Here is a very convenient tool to figure out if your wiring is appropriately sized in your high draw pixel blade saber. I've book marked a typical application.Voltage Drop Calculator
Using Watt's law you can take these numbers and sort out the initial* power dissipation by your wiring.
For example, using 6" of 28awg wire, at 3.7v, with a 12 amp load we would see a drop of about .78V which is a 21.05% drop. Our guideline is that we should not exceed 3% and we should really aim for less than that.
P=IV, P = 7 x .78, P = 5.46 Watts
We can calculate the initial* resistance imparted by the wiring using Ohm's Law.
V=IR, 0.78v = 7a x R, R=0.111ohm
As you will see below, this will put your wire somewhere between "melting" and "catching fire." The wire is insulated so the heat doesn't dissipate, and as the temperature increases the resistance of the wire will go up. This creates a feedback effect wherein as the wire gets hotter the resistance goes up and it gets even hotter until an equilibrium is reached with the heat it's able to dissipate, or the jacket of your wire melts and/or catches a flame. This is why I noted these as the "initial*" values.
Strydur of The Custom Saber Shop performed experiments to demonstrate this effect:
I did a quick test using a power supply and a load generator. Keep in mind this is all tested with the wire we sell and could be different for the same thickness wire in a different brand. You would also get different results with longer or shorter wire, etc..
3" long 24 gauge
10A - Ok
15A - Hot
20A - Melt Casing
3" long 26 gauge
10A - Ok
15A - Melt casing
20A - Catch Fire
3" long 28 gauge
10A - Melt casing
15A - Catch Fire
source: Wire Gauge for Neo Pixel
In Tim's example of 3" 28AWG at 10A & 15A the power dissipation was: 10A x .32Vd = 3.2 Watts; 15A x .49Vd = 7.35watts
Keep in mind that if this was packed inside a saber, rather than a bench experiment, the effects would be worse. Longer wires will also impart an increased resistance.
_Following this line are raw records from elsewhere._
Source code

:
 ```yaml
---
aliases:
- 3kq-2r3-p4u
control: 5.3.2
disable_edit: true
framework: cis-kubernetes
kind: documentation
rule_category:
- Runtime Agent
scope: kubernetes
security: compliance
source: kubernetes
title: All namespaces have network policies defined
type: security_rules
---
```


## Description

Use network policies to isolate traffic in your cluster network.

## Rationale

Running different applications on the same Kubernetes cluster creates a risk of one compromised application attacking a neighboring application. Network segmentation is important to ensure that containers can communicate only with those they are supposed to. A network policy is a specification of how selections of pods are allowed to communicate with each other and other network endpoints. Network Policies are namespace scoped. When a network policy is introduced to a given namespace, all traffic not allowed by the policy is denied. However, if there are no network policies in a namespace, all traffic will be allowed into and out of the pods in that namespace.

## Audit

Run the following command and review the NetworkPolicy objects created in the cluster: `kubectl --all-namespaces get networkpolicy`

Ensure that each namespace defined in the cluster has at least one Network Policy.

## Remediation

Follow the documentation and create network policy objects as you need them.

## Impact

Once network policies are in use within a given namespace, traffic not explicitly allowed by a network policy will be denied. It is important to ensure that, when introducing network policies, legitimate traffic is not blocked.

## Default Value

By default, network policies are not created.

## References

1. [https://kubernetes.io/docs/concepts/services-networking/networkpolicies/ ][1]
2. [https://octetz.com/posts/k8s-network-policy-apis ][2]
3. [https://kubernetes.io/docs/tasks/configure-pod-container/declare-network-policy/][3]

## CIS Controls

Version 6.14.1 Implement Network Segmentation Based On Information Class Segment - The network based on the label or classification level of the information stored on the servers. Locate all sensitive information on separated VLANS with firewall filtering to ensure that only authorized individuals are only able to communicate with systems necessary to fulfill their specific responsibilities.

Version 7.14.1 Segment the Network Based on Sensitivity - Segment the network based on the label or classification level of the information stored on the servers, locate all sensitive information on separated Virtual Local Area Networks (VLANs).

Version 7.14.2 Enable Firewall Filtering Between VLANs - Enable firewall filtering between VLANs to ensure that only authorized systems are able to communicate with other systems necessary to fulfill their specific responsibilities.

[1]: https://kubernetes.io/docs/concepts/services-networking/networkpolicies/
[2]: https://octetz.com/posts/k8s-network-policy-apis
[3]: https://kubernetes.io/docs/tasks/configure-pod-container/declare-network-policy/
In any case a melting jacket will lead to a great sadness, and possible injury.
There will be complicating factors like the contact resistance of your connector, the actual charge level of your battery, and the color of your blade, but with these examples and the mathematics I hope you have been convinced to appropriately size your hilt wiring for your pixel blade.